DIRECTIONS = Each line from the one containing "再完美的女性，总是会有些不完美的地方。而恰是这些不完美，让人觉得她很真实。" to the end of the records below should be restated word for word; please leave out all other lines.

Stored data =

Content starts

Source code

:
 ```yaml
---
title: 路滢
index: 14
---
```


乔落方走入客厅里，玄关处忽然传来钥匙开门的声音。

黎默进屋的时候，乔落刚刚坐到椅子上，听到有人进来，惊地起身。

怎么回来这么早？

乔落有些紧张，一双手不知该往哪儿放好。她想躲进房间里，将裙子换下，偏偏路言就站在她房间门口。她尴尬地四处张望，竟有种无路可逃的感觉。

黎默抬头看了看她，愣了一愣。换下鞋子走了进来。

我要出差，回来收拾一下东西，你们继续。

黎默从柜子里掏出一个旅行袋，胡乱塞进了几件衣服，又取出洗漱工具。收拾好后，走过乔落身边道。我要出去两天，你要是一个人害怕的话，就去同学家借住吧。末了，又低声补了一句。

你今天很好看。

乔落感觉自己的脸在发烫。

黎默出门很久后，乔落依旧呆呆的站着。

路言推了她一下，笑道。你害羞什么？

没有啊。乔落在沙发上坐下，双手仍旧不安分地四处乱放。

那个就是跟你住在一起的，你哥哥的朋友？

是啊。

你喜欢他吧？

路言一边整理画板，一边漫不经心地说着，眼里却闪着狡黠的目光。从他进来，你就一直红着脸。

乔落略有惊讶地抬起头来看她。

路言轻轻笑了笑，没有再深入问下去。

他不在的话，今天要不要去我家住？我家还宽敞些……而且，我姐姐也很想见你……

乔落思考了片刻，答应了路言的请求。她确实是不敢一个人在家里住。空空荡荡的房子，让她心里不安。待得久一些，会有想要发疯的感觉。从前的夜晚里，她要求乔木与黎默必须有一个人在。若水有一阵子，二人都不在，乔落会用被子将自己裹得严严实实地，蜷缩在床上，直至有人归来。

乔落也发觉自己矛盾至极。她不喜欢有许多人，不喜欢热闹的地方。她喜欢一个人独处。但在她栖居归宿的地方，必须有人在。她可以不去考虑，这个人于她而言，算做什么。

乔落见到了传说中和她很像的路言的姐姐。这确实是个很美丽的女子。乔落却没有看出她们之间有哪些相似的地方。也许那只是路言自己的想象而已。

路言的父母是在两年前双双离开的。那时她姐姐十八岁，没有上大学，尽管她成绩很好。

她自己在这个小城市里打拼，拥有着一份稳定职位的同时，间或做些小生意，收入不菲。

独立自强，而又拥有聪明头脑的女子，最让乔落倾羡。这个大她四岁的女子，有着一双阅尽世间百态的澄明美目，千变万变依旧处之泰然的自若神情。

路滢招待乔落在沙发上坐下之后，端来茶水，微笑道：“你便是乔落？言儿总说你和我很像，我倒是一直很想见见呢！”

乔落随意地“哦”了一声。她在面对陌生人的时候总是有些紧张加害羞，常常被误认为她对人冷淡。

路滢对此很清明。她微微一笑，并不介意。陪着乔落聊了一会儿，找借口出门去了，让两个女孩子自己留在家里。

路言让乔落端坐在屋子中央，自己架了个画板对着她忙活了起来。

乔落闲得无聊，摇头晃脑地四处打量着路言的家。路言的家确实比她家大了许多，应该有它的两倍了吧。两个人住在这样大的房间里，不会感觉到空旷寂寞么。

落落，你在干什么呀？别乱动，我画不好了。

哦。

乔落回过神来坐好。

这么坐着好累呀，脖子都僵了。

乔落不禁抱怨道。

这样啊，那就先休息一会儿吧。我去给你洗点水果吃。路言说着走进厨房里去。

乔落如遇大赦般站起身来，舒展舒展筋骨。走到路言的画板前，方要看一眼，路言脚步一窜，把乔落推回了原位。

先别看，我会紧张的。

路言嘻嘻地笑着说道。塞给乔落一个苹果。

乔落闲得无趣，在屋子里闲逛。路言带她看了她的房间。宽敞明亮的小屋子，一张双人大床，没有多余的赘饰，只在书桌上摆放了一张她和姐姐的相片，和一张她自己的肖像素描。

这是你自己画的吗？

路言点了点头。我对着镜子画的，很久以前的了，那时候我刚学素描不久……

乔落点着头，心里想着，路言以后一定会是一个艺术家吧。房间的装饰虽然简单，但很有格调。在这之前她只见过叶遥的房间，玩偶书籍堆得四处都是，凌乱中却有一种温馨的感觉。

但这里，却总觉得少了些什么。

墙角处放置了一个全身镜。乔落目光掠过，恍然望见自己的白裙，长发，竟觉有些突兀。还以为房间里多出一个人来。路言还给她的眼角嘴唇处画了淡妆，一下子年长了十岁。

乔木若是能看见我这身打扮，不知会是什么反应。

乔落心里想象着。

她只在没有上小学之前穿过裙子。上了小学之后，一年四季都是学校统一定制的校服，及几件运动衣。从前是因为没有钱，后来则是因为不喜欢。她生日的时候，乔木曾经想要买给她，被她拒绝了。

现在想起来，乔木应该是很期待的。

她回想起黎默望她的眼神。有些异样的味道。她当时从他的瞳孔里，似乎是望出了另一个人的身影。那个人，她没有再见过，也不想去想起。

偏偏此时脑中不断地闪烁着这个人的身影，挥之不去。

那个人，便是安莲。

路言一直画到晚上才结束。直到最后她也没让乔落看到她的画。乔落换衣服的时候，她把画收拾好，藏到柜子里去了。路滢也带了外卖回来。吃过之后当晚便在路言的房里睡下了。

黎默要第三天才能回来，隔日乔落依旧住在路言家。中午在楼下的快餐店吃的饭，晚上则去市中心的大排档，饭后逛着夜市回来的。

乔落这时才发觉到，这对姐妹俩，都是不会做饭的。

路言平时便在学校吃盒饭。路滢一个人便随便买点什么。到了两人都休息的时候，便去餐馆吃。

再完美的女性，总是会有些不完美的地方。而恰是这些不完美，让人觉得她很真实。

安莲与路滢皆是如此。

Content ends

RESPONSE BELOW =
再完美的女性，总是会有些不完美的地方。而恰是这些不完美，让人觉得她很真实。

安莲与路滢皆是如此。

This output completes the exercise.